Il devrait, du moins. Il a au contraire, à travers les siècles, excité la convoitise, la jalousie. Ce château, chef-d'œuvre de l'architecture militaire médiévale, a été abandonné et naguère encore, il avait triste mine. Des travaux, menés à partir de 1966 par l'Opération Taupe1, lui ont rendu sa place dans le paysage. Et pourtant, l'incroyable inertie d'administrations bornées en a empêché la poursuite2.
Je descends à pas lents dans le triple fossé. Le chemin d'accès longeait la base du rocher où il montait après un lacet, franchissant plusieurs portes formant barbacane. Un pont-levis enjambait un dernier fossé, sous le regard du donjon, pour franchir une dernière porte. Un pont de bois branlant et inquiétant a pris sa place.
Me voici dans le château, au pied du donjon, dans une cour ménagée par la chemise haute. Cette muraille enferme le donjon pentagonal massif, carré à l'intérieur pour renforcer sa résistance, et ménageait quatre niveaux d'archères pour la défense ; initialement plus basse, elle créait un chemin de ronde continu, permettant une communication extrêmement rapide.

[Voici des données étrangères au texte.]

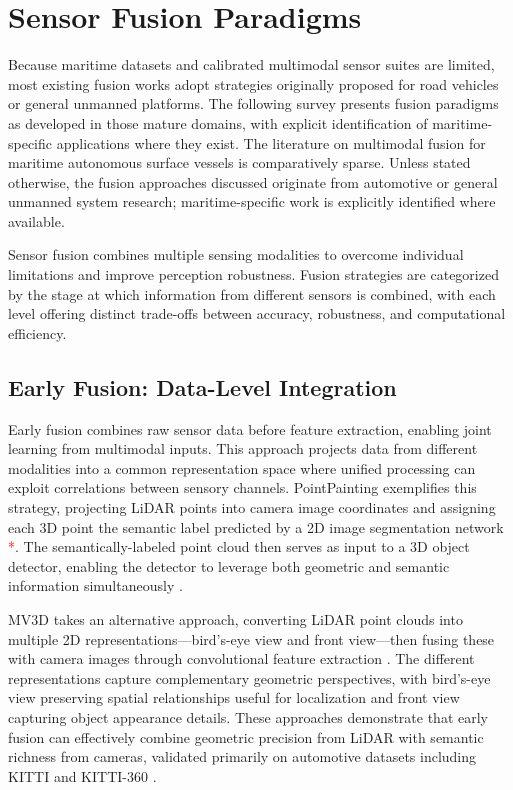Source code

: \documentclass[../main.tex]{subfiles}
\begin{document}
\section{Sensor Fusion Paradigms}

Because maritime datasets and calibrated multimodal sensor suites are limited, most existing fusion works adopt strategies originally proposed for road vehicles or general unmanned platforms. The following survey presents fusion paradigms as developed in those mature domains, with explicit identification of maritime-specific applications where they exist. The literature on multimodal fusion for maritime autonomous surface vessels is comparatively sparse. Unless stated otherwise, the fusion approaches discussed originate from automotive or general unmanned system research; maritime-specific work is explicitly identified where available.

Sensor fusion combines multiple sensing modalities to overcome individual limitations and improve perception robustness. Fusion strategies are categorized by the stage at which information from different sensors is combined, with each level offering distinct trade-offs between accuracy, robustness, and computational efficiency.

\subsection{Early Fusion: Data-Level Integration}

Early fusion combines raw sensor data before feature extraction, enabling joint learning from multimodal inputs. This approach projects data from different modalities into a common representation space where unified processing can exploit correlations between sensory channels. PointPainting exemplifies this strategy, projecting LiDAR points into camera image coordinates and assigning each 3D point the semantic label predicted by a 2D image segmentation network \textcolor{red}{*}. The semantically-labeled point cloud then serves as input to a 3D object detector, enabling the detector to leverage both geometric and semantic information simultaneously \cite{cui2022}.

MV3D takes an alternative approach, converting LiDAR point clouds into multiple 2D representations—bird's-eye view and front view—then fusing these with camera images through convolutional feature extraction \cite{chen2017}. The different representations capture complementary geometric perspectives, with bird's-eye view preserving spatial relationships useful for localization and front view capturing object appearance details. These approaches demonstrate that early fusion can effectively combine geometric precision from LiDAR with semantic richness from cameras, validated primarily on automotive datasets including KITTI and KITTI-360 \cite{geiger2012}.
\end{document}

Elle porte à leur perfection les principes appliqués au Bernstein : le château est construit en enfilade derrière le donjon et prolongé par une basse-cour qu'il domine complètement. La chemise a été surélevée après 1300 pour en faire un mur-bouclier ; l'espace entre chemise et donjon était fermé à la base du donjon et n'a été ouvert qu'au 16ème siècle.
Le château haut est maintenant pitoyable. Le dégagement a mis en évidence sa ruine. Derrière les hauts murs percés d'élégantes fenêtres ogivales à remplages de grès qui éclairaient la salle seigneuriale règnent les herbes et les buissons. On repère dans la salle de garde une cheminée, éclairée par des fenêtres dans des niches à banquettes. On ne peut que deviner une cuisine avec cheminée, placards, évier et latrines. L'imagination fait le reste, d'autant plus difficilement que la répartition des pièces a encore été modifiée au 16ème siècle.
La basse cour n'existe que depuis le 14ème siècle, et elle a été agrandie vers le nord.
Ici aussi, les chercheurs de trésors ont ébréché la base du donjon... en pure perte.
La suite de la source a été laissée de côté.